Supplied information:
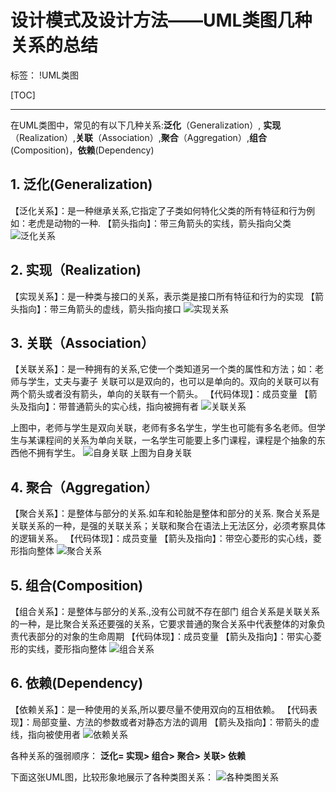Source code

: ﻿# 设计模式及设计方法——UML类图几种关系的总结

标签： !UML类图

[TOC]

---

在UML类图中，常见的有以下几种关系:**泛化**（Generalization）,  **实现**（Realization）,**关联**（Association）,**聚合**（Aggregation）,**组合**(Composition)，**依赖**(Dependency)
 
## 1. **泛化**(Generalization)
【泛化关系】：是一种继承关系,它指定了子类如何特化父类的所有特征和行为例如：老虎是动物的一种.
【箭头指向】：带三角箭头的实线，箭头指向父类
![泛化关系](http://hi.csdn.net/attachment/201104/22/0_1303436788Qi60.gif)

## 2. **实现**（Realization)
【实现关系】：是一种类与接口的关系，表示类是接口所有特征和行为的实现
【箭头指向】：带三角箭头的虚线，箭头指向接口
![实现关系](http://hi.csdn.net/attachment/201104/22/0_13034367939K49.gif)

## 3. **关联**（Association）
【关联关系】：是一种拥有的关系,它使一个类知道另一个类的属性和方法；如：老师与学生，丈夫与妻子
关联可以是双向的，也可以是单向的。双向的关联可以有两个箭头或者没有箭头，单向的关联有一个箭头。
【代码体现】：成员变量
【箭头及指向】：带普通箭头的实心线，指向被拥有者
![关联关系](http://hi.csdn.net/attachment/201104/22/0_1303436801W1kf.gif)
 
上图中，老师与学生是双向关联，老师有多名学生，学生也可能有多名老师。但学生与某课程间的关系为单向关联，一名学生可能要上多门课程，课程是个抽象的东西他不拥有学生。
![自身关联](http://hi.csdn.net/attachment/201104/22/0_13034368062Ka3.gif)
 上图为自身关联
 
## 4. **聚合**（Aggregation）
【聚合关系】：是整体与部分的关系.如车和轮胎是整体和部分的关系.
聚合关系是关联关系的一种，是强的关联关系；关联和聚合在语法上无法区分，必须考察具体的逻辑关系。
【代码体现】：成员变量
【箭头及指向】：带空心菱形的实心线，菱形指向整体
![聚合关系](http://hi.csdn.net/attachment/201104/22/0_1303436811y36B.gif)
 
## 5. **组合**(Composition)
【组合关系】：是整体与部分的关系.,没有公司就不存在部门      组合关系是关联关系的一种，是比聚合关系还要强的关系，它要求普通的聚合关系中代表整体的对象负责代表部分的对象的生命周期
【代码体现】：成员变量
【箭头及指向】：带实心菱形的实线，菱形指向整体
![组合关系](http://hi.csdn.net/attachment/201104/22/0_1303436817mqXK.gif)
 
## 6. **依赖**(Dependency)
【依赖关系】：是一种使用的关系,所以要尽量不使用双向的互相依赖。
【代码表现】：局部变量、方法的参数或者对静态方法的调用
【箭头及指向】：带箭头的虚线，指向被使用者
 ![依赖关系](http://hi.csdn.net/attachment/201104/22/0_130343682580L6.gif)

各种关系的强弱顺序：
**泛化= 实现> 组合> 聚合> 关联> 依赖**

下面这张UML图，比较形象地展示了各种类图关系：
![各种类图关系](http://hi.csdn.net/attachment/201202/29/0_1330497855hqk2.gif)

Your instructions:
Each line from the one containing "## 6. **依赖**(Dependency)" down to the final line of the listing must appear in the answer exactly as written, and no other line may.

Response to the exercise:
## 6. **依赖**(Dependency)
【依赖关系】：是一种使用的关系,所以要尽量不使用双向的互相依赖。
【代码表现】：局部变量、方法的参数或者对静态方法的调用
【箭头及指向】：带箭头的虚线，指向被使用者
 ![依赖关系](http://hi.csdn.net/attachment/201104/22/0_130343682580L6.gif)

各种关系的强弱顺序：
**泛化= 实现> 组合> 聚合> 关联> 依赖**

下面这张UML图，比较形象地展示了各种类图关系：
![各种类图关系](http://hi.csdn.net/attachment/201202/29/0_1330497855hqk2.gif)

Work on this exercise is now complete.